For other activities that are typically fast or aren’t of a common type spanning multiple days I simply run org-roam-dailies-capture and keep notes directly in my work log.

I author pretty much everything in org-mode. I am often able to stay in inside org-mode and keep a very thorough record of my exact activities. When I need to run commands I typically use org-babel so that commands their output and my thoughts about it form a nice log of my work as I proceed. This log is often directly transferable to communicate with others for which I leverage the copious export back ends available14.

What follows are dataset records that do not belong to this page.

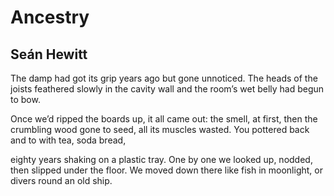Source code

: # Ancestry
## Seán Hewitt
The damp had got its grip years ago
but gone unnoticed. The heads of the joists
feathered slowly in the cavity wall
and the room’s wet belly had begun to bow.

Once we’d ripped the boards up, it all came out:
the smell, at first, then the crumbling wood
gone to seed, all its muscles wasted.
You pottered back and to with tea, soda bread,

eighty years shaking on a plastic tray.
One by one we looked up, nodded, then slipped
under the floor. We moved down there like fish
in moonlight, or divers round an old ship.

As of Friday, December 15, 2023 I currently have 15189 nodes across 4716 files in org-roam.

Contrived example

Let’s go through a contrived example.

While checking my email in mu4e15 and see a message from the CFEngine help list asking how to define a class from a variable. The author shared what they had tried but it wasn’t working. I want to respond to it so I run org-roam-dailies-capture and key in e (email) r (response). This creates a new node in today’s work log with the headline Responded to cfengineer@some.org Re: How do I define a class from a variable? and a link back to the message in mu4e (that information was automatically pulled directly from the email I was reading when I initiated the capture).

This is the capture template I use for email responses. It populates the necessary property for proper threading (message-id).

("e" "Email")
("er" "Response" entry
 "* Respond to %:from: %:subject :email:
:mail_from: Nick Anderson <nick.anderson@northern.tech>
:mail_to: %:fromaddress
:MAIL_IN_REPLY_TO: <%:message-id>
:MAIL_SUBJECT: %:subject
:REF: %a

 :if-new (file+head ,(expand-file-name
                    "#+title: Work log for %<%Y-%m-%d>")
 :clock-in t
 :clock-resume t

I start typing my response and use org-roam-node-find to search for pre-existing examples leveraging any functions I want to use linking to them from my note. I use YAsnippet16 to insert a cfengine src block. I re-use or write a new example running the block as I go to make sure it does what I expected until I am satisfied. Once finished I run org-mime-org-subtree-htmlize which exports the org-mode formatted text to a multipart plain text (ascii) and html message. Then I C-c to send it off and again to complete my capture. At this point I will probably run org-roam-capture type the name of the example, e.g. class defined from variable and key in c (CFEngine) e (Example). In the example I use org-roam-node-insert to create links to each function that is used in the example. This helps future me find all the examples that use a specific function from that functions note.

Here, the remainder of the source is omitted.